» Exercise aim:
Could you filter the material and copy every line where the word "Vision" occurs?

» Study material:
───

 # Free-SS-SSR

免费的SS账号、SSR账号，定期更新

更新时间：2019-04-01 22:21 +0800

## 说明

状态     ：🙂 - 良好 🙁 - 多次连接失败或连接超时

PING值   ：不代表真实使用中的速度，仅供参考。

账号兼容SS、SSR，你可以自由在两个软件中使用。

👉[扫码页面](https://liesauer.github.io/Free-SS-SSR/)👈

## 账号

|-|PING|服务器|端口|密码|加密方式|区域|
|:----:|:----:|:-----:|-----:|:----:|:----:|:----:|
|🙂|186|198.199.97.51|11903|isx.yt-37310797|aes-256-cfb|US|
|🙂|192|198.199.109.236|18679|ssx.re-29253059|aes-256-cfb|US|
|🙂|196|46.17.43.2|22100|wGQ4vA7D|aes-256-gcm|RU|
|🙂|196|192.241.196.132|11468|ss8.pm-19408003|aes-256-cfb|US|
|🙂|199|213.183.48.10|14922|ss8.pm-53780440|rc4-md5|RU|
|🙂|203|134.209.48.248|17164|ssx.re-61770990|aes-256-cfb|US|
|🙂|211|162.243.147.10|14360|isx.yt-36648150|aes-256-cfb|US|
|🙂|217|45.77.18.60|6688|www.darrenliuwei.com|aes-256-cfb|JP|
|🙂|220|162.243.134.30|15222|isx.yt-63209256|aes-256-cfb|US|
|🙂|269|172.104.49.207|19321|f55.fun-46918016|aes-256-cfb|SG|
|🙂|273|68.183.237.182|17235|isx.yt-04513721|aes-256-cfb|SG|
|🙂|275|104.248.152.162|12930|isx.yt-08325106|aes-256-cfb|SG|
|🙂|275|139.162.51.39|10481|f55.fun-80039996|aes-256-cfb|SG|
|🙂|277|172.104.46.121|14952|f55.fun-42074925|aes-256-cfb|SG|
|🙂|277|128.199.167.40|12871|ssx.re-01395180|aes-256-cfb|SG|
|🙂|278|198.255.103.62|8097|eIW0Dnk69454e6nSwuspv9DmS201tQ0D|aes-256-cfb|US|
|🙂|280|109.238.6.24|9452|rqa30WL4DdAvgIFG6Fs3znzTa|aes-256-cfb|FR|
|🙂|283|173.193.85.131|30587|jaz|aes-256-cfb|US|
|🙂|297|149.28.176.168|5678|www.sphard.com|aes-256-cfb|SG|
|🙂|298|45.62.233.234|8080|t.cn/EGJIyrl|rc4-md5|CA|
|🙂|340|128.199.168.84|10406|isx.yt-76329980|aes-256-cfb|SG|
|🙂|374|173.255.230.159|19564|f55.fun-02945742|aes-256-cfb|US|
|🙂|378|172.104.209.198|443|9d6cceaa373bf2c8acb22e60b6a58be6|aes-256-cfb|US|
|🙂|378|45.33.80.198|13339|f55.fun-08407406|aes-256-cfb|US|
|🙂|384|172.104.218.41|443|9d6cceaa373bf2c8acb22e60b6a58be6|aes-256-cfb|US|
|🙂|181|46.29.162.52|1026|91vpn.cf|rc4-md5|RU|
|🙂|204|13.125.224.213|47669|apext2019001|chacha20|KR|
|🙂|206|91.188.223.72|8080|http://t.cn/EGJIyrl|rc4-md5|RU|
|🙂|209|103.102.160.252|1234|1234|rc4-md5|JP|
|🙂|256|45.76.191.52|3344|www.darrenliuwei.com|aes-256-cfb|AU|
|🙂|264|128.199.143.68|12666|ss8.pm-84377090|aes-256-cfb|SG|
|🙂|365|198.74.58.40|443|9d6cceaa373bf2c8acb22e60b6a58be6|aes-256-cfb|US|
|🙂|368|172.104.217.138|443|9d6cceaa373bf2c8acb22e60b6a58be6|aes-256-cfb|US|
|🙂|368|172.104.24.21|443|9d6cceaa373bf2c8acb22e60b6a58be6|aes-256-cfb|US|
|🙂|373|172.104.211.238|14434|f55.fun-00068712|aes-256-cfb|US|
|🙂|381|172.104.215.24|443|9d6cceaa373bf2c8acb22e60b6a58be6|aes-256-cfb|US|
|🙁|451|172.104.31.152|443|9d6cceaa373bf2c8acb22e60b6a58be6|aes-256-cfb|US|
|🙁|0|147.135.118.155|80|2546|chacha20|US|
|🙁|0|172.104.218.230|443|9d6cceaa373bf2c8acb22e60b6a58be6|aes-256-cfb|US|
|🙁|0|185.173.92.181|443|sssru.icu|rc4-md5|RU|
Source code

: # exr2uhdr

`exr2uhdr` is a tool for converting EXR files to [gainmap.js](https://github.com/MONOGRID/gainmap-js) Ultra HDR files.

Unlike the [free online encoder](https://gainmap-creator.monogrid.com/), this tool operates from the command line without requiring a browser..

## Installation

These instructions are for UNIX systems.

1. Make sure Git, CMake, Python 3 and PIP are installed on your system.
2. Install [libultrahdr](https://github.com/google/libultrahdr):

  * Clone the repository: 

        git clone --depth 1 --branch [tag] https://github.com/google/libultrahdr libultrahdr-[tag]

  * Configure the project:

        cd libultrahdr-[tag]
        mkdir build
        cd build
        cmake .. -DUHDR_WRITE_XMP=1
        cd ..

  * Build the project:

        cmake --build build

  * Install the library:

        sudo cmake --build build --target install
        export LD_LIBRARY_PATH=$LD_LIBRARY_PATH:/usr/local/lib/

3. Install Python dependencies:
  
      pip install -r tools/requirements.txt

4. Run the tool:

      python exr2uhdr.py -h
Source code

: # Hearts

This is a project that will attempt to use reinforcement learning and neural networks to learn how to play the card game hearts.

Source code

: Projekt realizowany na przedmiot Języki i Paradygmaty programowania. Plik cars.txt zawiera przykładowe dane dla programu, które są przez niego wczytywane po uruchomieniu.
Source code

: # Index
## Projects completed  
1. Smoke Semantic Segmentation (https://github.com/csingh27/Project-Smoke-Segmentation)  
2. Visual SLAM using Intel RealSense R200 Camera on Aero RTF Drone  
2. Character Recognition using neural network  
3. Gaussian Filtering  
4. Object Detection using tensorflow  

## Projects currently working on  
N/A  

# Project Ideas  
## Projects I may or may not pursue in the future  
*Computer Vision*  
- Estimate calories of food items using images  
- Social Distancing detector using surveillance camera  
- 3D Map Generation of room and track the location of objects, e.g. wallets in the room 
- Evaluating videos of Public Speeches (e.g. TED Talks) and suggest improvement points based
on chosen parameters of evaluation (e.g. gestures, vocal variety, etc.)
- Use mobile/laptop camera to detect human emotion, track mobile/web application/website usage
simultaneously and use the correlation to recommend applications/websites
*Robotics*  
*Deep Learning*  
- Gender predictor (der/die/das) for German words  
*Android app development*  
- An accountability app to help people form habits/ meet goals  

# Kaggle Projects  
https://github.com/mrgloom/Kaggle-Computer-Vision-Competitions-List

───

» Exercise response:
*Computer Vision*  
https://github.com/mrgloom/Kaggle-Computer-Vision-Competitions-List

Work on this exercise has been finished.